Report how many lines in the following entries contain "Task". Nothing else should be given.

[Information shown — start]

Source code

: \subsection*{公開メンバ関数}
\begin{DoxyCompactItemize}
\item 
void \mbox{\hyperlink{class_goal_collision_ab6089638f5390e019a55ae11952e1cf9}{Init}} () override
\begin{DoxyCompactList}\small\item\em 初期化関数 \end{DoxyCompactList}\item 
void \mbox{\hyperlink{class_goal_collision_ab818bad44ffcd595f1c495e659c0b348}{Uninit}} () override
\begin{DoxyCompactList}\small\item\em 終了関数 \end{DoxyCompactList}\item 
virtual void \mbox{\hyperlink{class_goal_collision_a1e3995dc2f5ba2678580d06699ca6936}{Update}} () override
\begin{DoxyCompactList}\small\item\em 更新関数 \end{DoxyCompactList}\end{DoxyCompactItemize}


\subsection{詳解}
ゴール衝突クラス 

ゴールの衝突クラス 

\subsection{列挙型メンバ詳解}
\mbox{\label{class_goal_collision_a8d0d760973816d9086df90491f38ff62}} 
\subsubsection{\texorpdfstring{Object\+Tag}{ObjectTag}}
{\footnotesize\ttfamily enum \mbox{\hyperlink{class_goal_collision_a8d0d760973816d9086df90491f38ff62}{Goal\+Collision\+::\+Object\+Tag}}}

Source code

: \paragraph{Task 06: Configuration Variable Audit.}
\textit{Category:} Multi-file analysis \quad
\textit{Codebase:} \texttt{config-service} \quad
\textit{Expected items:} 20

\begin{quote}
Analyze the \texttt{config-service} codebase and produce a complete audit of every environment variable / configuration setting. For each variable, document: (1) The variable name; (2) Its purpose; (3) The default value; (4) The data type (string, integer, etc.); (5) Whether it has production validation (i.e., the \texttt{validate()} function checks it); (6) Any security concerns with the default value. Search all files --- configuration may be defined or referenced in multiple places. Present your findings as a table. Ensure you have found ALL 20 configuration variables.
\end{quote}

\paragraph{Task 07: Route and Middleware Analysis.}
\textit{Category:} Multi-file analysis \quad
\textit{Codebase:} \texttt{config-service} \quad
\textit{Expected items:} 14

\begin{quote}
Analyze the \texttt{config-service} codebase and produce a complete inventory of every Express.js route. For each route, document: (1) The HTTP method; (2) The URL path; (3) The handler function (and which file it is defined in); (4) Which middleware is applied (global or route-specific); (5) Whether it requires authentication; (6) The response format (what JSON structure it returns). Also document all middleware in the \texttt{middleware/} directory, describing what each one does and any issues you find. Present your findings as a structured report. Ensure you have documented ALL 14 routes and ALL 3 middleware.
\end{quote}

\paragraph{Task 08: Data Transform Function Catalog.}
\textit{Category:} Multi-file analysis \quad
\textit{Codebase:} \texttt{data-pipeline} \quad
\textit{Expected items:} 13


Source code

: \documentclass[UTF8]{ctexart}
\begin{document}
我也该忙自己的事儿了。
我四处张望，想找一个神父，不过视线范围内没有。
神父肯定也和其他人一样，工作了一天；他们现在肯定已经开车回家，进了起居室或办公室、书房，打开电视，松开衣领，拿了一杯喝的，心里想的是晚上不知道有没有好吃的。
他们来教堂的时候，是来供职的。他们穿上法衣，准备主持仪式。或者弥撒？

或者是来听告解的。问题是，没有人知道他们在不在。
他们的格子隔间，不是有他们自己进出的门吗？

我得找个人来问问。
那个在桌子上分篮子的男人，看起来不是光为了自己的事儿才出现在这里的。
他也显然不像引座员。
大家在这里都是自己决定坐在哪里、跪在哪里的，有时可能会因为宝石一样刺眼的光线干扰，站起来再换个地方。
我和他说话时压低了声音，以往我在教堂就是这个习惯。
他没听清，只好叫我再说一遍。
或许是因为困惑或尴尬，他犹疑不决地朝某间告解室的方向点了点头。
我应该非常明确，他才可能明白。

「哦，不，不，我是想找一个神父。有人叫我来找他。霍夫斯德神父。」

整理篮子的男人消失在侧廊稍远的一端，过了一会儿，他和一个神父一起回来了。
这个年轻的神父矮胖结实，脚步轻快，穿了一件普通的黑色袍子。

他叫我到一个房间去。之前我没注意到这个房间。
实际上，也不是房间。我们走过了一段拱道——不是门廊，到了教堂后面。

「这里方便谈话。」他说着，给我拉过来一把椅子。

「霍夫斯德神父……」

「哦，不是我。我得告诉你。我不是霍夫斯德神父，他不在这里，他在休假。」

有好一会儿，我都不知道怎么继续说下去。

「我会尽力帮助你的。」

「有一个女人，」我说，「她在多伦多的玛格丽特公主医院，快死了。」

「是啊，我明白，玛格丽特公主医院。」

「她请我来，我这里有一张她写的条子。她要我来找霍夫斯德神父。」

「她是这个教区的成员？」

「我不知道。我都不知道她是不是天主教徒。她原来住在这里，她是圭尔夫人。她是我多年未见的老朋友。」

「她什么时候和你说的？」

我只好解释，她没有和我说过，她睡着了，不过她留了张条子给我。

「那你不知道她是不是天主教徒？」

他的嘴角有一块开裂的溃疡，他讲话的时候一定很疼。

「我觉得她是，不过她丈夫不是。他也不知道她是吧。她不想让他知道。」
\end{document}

[Information shown — finish]
[Information shown — start]

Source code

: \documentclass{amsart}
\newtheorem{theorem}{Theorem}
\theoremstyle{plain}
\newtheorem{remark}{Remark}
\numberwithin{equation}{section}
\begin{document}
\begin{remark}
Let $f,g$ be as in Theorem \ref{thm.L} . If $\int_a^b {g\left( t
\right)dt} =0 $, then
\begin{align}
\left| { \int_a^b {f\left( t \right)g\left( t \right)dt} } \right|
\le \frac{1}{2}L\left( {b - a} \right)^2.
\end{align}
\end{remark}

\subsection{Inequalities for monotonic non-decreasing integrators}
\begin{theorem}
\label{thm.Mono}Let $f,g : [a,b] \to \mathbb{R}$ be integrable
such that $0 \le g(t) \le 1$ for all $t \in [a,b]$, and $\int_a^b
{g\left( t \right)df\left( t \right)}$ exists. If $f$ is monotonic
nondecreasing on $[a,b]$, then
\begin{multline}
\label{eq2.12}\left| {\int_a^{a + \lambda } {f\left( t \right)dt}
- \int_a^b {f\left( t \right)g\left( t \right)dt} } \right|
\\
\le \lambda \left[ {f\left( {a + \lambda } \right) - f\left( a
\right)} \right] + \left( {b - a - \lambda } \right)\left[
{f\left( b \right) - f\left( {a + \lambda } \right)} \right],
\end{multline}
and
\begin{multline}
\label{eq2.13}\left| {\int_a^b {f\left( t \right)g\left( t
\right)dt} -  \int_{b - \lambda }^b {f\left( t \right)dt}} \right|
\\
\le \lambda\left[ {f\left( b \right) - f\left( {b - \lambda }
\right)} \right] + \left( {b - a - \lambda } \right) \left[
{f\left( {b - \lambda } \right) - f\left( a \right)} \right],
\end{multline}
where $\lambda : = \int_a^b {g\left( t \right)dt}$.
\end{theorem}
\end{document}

[Information shown — finish]
[Information shown — start]

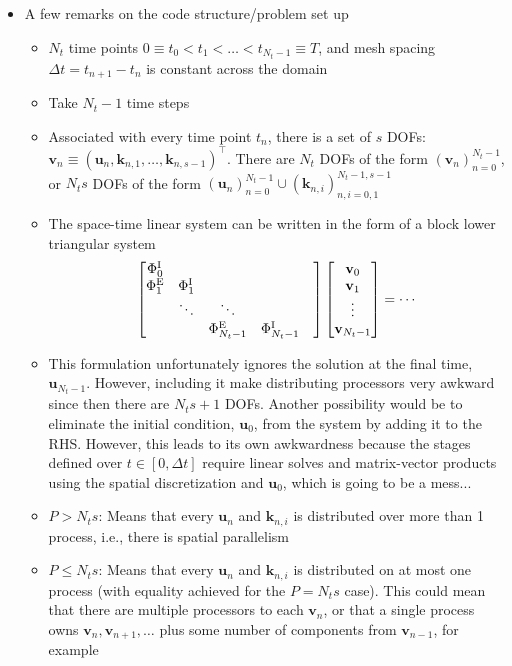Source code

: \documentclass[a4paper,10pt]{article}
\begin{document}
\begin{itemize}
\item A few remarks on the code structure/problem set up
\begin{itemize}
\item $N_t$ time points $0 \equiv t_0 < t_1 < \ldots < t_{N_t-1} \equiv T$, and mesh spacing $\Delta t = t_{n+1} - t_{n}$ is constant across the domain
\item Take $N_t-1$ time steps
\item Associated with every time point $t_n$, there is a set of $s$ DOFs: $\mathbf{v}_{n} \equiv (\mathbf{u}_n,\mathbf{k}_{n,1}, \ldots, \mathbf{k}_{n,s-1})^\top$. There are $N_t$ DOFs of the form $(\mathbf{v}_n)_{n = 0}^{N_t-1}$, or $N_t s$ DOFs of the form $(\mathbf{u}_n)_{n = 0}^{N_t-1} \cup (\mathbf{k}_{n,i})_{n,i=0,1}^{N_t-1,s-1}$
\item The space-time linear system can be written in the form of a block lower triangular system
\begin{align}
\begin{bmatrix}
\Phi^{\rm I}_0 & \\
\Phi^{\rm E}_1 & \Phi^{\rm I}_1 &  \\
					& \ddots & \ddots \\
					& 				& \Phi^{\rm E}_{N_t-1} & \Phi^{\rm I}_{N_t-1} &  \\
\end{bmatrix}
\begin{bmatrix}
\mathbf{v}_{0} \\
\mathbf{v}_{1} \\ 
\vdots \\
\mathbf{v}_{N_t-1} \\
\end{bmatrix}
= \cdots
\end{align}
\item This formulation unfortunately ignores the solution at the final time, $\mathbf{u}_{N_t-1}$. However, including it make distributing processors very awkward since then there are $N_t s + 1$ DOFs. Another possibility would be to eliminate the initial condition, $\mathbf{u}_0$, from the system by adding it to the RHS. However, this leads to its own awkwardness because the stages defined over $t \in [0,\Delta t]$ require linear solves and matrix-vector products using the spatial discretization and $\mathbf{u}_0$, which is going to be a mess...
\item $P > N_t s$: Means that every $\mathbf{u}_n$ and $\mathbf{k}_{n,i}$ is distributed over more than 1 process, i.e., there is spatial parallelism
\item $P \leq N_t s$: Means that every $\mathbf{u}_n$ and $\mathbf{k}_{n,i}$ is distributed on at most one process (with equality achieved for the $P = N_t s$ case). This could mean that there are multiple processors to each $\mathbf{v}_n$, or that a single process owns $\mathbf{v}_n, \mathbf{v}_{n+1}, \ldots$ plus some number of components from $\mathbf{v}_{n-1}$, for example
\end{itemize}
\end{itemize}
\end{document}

[Information shown — finish]

Response to this exercise: 3